> **To do**:
Give back only the line containing "D. Light Meter" and every line after it through the end of the data below, transcribed exactly.

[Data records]
____________________

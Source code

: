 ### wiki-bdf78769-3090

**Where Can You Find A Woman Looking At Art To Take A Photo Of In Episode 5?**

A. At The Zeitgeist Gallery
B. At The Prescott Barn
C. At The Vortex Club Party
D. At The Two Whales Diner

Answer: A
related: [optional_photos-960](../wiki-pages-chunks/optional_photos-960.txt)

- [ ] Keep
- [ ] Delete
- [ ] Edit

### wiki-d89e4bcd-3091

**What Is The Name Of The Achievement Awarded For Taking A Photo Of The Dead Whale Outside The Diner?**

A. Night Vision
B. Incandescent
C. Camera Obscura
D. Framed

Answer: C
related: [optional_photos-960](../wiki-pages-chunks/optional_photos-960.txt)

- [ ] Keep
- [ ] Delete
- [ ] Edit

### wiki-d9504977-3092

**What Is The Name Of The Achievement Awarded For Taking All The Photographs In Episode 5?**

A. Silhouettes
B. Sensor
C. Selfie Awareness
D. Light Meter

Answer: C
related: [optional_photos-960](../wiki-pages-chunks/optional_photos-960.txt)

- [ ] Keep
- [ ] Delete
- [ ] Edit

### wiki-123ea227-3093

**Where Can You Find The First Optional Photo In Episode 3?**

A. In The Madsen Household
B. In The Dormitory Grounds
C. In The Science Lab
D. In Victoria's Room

____________________

> **Task result**:
D. Light Meter

Answer: C
related: [optional_photos-960](../wiki-pages-chunks/optional_photos-960.txt)

- [ ] Keep
- [ ] Delete
- [ ] Edit

### wiki-123ea227-3093

**Where Can You Find The First Optional Photo In Episode 3?**

A. In The Madsen Household
B. In The Dormitory Grounds
C. In The Science Lab
D. In Victoria's Room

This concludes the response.